Northdale Veterinary Practice
Pain relief is the cornerstone of managing DJD. The vet will normally prescribe a non-steroidal anti-inflammatory drug (NSAID) to help keep your dog mobile and pain-free. There are a number of important points to bear in mind with these drugs:
- NSAIDs should be used with care in patients that are dehydrated or suffering with heart, liver or kidney disease. The vet will normally check for these illnesses as part of your initial clinical assessment and may recommend blood tests to check for any problems before commencing treatment. You should contact the vet if your pet’s health changes, for example if he or she becomes inappetant or starts drinking more.
- A small number of dogs may show a reaction to the medication, usually in the form of an upset stomach. If this happens, stop the medication immediately and phone for advice. The vet may recommend an alternative.
- Some individuals respond better to one drug than another. So if the initial response is disappointing it may be worth trying other medication.
Often dogs will be given NSAIDs long-term. Pets that are on prescription medication will need to have a check-up at least once every six months. In between check-ups you can obtain further supplies of medication from the surgery by giving at least 48 hours notice.

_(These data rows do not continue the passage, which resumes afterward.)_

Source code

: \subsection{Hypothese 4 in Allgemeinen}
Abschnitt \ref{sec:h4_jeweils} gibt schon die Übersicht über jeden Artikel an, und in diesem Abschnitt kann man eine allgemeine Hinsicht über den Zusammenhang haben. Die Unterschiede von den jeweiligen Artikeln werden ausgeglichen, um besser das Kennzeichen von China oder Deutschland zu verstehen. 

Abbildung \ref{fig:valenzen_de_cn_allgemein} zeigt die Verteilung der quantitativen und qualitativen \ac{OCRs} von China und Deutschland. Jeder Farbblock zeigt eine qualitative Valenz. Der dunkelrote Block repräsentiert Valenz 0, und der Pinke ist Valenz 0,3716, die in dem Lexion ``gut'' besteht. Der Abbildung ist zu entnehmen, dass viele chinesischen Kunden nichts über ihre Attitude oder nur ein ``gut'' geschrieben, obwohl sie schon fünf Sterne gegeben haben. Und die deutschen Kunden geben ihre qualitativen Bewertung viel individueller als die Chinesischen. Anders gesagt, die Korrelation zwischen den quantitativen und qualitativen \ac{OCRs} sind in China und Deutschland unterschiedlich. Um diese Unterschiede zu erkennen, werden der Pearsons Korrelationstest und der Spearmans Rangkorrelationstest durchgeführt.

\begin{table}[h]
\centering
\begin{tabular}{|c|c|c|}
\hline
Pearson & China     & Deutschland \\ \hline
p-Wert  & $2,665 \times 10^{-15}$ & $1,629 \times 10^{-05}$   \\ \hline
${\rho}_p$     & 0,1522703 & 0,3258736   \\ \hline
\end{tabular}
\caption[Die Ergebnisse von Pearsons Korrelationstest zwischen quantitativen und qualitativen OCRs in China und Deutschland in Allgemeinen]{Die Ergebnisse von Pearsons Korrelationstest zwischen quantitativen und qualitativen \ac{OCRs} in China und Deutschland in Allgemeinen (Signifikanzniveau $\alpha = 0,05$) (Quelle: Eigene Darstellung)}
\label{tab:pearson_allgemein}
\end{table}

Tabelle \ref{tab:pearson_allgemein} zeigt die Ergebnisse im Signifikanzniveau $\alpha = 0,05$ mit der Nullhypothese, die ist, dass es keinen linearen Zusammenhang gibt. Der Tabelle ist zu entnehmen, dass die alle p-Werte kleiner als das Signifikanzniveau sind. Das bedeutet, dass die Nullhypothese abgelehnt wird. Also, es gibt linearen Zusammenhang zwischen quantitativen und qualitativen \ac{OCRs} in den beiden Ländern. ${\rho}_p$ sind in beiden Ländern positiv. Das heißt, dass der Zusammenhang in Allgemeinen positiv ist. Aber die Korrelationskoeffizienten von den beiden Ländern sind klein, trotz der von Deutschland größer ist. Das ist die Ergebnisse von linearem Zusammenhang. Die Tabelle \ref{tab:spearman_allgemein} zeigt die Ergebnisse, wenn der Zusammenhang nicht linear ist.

CARTROPHEN VET® is a disease modifying drug for DJD which helps to control pain and also protects and supports the recovery of joint cartilage that is damaged by the arthritic process. The vet may recommend this as an alternative to NSAIDs. It is given as a course of 4 injections at weekly intervals, and if there is a good response the course is usually repeated every 6 months.
ACCUPUNCTURE can be very effective at controlling pain in some individuals. If you would like to try this alternative treatment for your pet, please ask for details at reception.